» Your assignment
Copy out each line containing "that" from the entries below.

Saved data entries
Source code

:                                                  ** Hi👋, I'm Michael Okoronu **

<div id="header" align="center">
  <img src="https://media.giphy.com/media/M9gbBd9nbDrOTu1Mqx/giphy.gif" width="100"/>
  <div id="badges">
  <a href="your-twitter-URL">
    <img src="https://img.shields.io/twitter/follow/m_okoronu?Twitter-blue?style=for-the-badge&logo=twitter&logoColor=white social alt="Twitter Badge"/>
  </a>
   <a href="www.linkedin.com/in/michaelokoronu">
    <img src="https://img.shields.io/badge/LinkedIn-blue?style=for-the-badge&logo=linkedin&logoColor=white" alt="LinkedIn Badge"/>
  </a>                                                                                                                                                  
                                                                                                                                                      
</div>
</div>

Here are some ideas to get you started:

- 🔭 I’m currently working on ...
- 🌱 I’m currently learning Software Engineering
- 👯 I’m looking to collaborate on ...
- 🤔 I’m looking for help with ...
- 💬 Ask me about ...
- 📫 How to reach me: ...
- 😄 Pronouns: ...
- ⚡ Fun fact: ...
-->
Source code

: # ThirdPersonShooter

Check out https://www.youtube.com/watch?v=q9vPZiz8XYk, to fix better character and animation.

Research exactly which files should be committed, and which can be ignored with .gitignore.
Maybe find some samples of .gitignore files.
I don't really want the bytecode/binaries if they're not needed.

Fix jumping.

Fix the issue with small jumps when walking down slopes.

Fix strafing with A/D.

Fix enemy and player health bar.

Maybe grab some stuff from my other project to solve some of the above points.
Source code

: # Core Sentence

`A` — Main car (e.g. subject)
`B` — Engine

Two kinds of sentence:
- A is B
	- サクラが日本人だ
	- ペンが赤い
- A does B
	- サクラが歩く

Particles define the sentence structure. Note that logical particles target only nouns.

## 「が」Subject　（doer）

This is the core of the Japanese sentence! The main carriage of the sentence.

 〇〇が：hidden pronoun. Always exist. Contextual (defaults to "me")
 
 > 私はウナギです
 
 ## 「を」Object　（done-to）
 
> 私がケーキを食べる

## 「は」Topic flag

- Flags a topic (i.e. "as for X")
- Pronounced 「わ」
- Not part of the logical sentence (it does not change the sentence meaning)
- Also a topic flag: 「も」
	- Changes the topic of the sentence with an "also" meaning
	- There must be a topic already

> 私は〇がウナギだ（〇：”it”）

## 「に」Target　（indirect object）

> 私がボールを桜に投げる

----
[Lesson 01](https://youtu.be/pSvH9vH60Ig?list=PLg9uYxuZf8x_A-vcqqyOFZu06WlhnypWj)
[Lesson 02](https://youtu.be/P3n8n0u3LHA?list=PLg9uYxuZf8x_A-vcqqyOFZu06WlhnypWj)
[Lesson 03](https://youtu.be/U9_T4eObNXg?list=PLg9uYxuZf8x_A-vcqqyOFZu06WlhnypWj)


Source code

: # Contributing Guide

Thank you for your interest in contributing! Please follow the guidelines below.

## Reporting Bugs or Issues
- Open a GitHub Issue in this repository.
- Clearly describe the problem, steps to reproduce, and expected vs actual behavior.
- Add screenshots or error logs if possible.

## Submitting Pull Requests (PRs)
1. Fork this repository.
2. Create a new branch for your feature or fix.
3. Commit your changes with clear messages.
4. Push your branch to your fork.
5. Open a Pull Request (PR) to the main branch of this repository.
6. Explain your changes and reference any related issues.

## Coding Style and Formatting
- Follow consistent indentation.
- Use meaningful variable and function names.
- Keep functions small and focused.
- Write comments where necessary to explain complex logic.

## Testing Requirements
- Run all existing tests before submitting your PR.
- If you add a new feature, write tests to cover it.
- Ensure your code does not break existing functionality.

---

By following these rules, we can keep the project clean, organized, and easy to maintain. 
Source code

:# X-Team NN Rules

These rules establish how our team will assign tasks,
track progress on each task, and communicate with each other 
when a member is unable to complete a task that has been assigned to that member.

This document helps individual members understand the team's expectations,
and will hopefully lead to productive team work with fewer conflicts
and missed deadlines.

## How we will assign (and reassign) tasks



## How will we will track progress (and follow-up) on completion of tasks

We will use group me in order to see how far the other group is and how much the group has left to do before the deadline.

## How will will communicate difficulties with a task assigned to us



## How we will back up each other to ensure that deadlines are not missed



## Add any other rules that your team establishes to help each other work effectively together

» Written response
Particles define the sentence structure. Note that logical particles target only nouns.
when a member is unable to complete a task that has been assigned to that member.
## How we will back up each other to ensure that deadlines are not missed
## Add any other rules that your team establishes to help each other work effectively together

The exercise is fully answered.